What this task involves: Return all the lines below in which the string "Android" appears.

Records contained in a dataset:

•••••

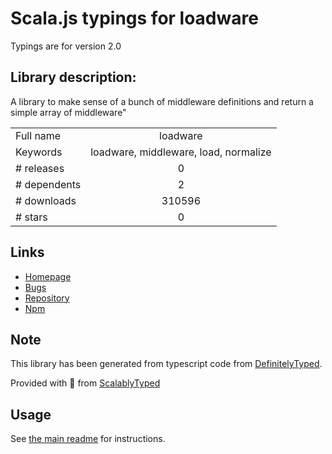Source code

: 
# Scala.js typings for loadware

Typings are for version 2.0

## Library description:
A library to make sense of a bunch of middleware definitions and return a simple array of middleware"

|                    |                 |
| ------------------ | :-------------: |
| Full name          | loadware |
| Keywords           | loadware, middleware, load, normalize |
| # releases         | 0 |
| # dependents       | 2 |
| # downloads        | 310596 |
| # stars            | 0 |

## Links
- [Homepage](https://github.com/franciscop/loadware#readme)
- [Bugs](https://github.com/franciscop/loadware/issues)
- [Repository](https://github.com/franciscop/loadware)
- [Npm](https://www.npmjs.com/package/loadware)
    


## Note
This library has been generated from typescript code from [DefinitelyTyped](https://definitelytyped.org).

Provided with :purple_heart: from [ScalablyTyped](https://github.com/oyvindberg/ScalablyTyped)

## Usage
See [the main readme](../../readme.md) for instructions.


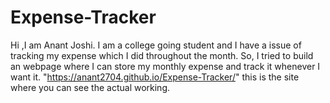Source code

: # Expense-Tracker
Hi ,I am Anant Joshi.
I am a college going student and I have a issue of tracking my expense which I did throughout the month.
So, I tried to build an webpage where I can store my monthly expense and track it whenever I want it.
"https://anant2704.github.io/Expense-Tracker/" this is the site where you can see the actual working.

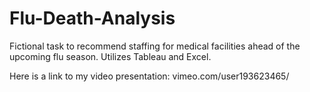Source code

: # Flu-Death-Analysis
Fictional task to recommend staffing for medical facilities ahead of the upcoming flu season. Utilizes Tableau and Excel.


Here is a link to my video presentation: vimeo.com/user193623465/
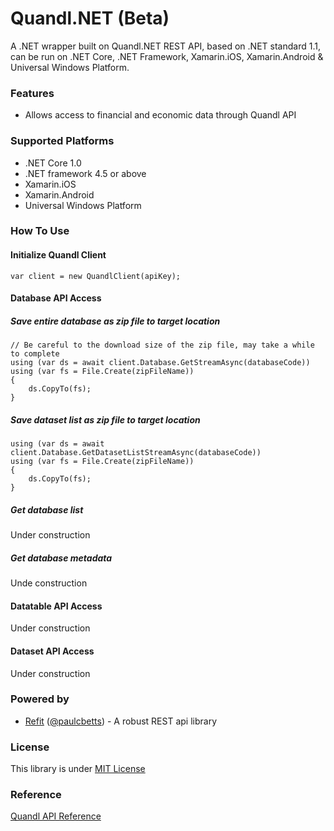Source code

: # Quandl.NET (Beta)
A .NET wrapper built on Quandl.NET REST API, based on .NET standard 1.1, can be run on .NET Core, .NET Framework, Xamarin.iOS, Xamarin.Android & Universal Windows Platform.

### Features
* Allows access to financial and economic data through Quandl API

### Supported Platforms
* .NET Core 1.0
* .NET framework 4.5 or above
* Xamarin.iOS
* Xamarin.Android
* Universal Windows Platform

<!--### How To Install
You can find the package through Nuget

	PM> Install-Package GoogleCloudPrintApi-->

### How To Use

#### Initialize Quandl Client
	var client = new QuandlClient(apiKey);
	
#### Database API Access

##### Save entire database as zip file to target location
	// Be careful to the download size of the zip file, may take a while to complete
	using (var ds = await client.Database.GetStreamAsync(databaseCode))
	using (var fs = File.Create(zipFileName))
	{
		ds.CopyTo(fs);
	}
	
##### Save dataset list as zip file to target location
	using (var ds = await client.Database.GetDatasetListStreamAsync(databaseCode))
	using (var fs = File.Create(zipFileName))
	{
		ds.CopyTo(fs);
	}
	
##### Get database list
Under construction

##### Get database metadata
Unde construction

#### Datatable API Access
Under construction

#### Dataset API Access
Under construction

### Powered by
* [Refit](https://github.com/paulcbetts/refit) ([@paulcbetts](https://github.com/paulcbetts)) - A robust REST api library 

### License
This library is under [MIT License](https://github.com/salmonthinlion/Quandl.NET/blob/master/LICENSE)

### Reference
[Quandl API Reference](https://www.quandl.com/docs/api?csv#introduction)
	
	
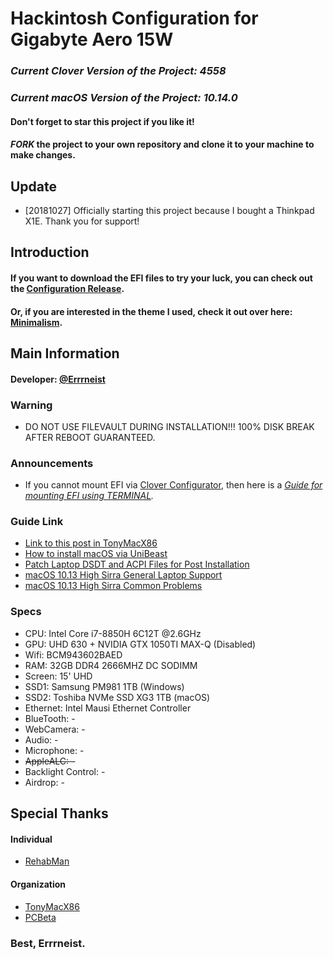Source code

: # Hackintosh Configuration for Gigabyte Aero 15W
### *Current Clover Version of the Project: 4558*
### *Current macOS Version of the Project: 10.14.0*
#### Don't forget to star this project if you like it!
#### *FORK* the project to your own repository and clone it to your machine to make changes.

## Update
* [20181027] Officially starting this project because I bought a Thinkpad X1E. Thank you for support!

## Introduction
#### If you want to download the EFI files to try your luck, you can check out the [Configuration Release](https://github.com/Errrneist/Hackintosh-Thinkpad-X1-Extreme/releases).
#### Or, if you are interested in the theme I used, check it out over here: [Minimalism](https://github.com/Errrneist/Hackintosh-Theme-Minimalism).

## Main Information
#### Developer: [@Errrneist](https://www.tonymacx86.com/members/errrneist.1550861/)

### Warning
* DO NOT USE FILEVAULT DURING INSTALLATION!!! 100% DISK BREAK AFTER REBOOT GUARANTEED.

### Announcements 
* If you cannot mount EFI via [Clover Configurator](https://mackie100projects.altervista.org/download-clover-configurator/), then here is a *[Guide for mounting EFI using TERMINAL](https://github.com/Errrneist/Hackintosh-Aero-15W/blob/master/Mount%20EFI%20on%20macOS.MD).*

### Guide Link
* [Link to this post in TonyMacX86]()
* [How to install macOS via UniBeast](https://www.tonymacx86.com/threads/unibeast-install-macos-high-sierra-on-any-supported-intel-based-pc.235474/)
* [Patch Laptop DSDT and ACPI Files for Post Installation](https://www.tonymacx86.com/threads/guide-patching-laptop-dsdt-ssdts.152573/)
* [macOS 10.13 High Sirra General Laptop Support](https://www.tonymacx86.com/forums/high-sierra-laptop-support.192/)
* [macOS 10.13 High Sirra Common Problems](https://www.tonymacx86.com/threads/readme-common-problems-in-10-13-high-sierra.233582/)

### Specs
* CPU: Intel Core i7-8850H 6C12T @2.6GHz
* GPU: UHD 630 + NVIDIA GTX 1050TI MAX-Q (Disabled)
* Wifi: BCM943602BAED
* RAM: 32GB DDR4 2666MHZ DC SODIMM
* Screen: 15' UHD 
* SSD1: Samsung PM981 1TB (Windows)
* SSD2: Toshiba NVMe SSD XG3 1TB (macOS)
* Ethernet: Intel Mausi Ethernet Controller
* BlueTooth: -
* WebCamera: -
* Audio: -
* Microphone: -
* ~~AppleALC: -~~
* Backlight Control: -
* Airdrop: -
 
## Special Thanks
#### Individual
* [RehabMan](https://www.tonymacx86.com/members/rehabman.429483/)
#### Organization
* [TonyMacX86](https://www.tonymacx86.com)
* [PCBeta](http://bbs.pcbeta.com/forum-558-1.html)

### Best, Errrneist.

•••••

Answer to the problem:
A .NET wrapper built on Quandl.NET REST API, based on .NET standard 1.1, can be run on .NET Core, .NET Framework, Xamarin.iOS, Xamarin.Android & Universal Windows Platform.
* Xamarin.Android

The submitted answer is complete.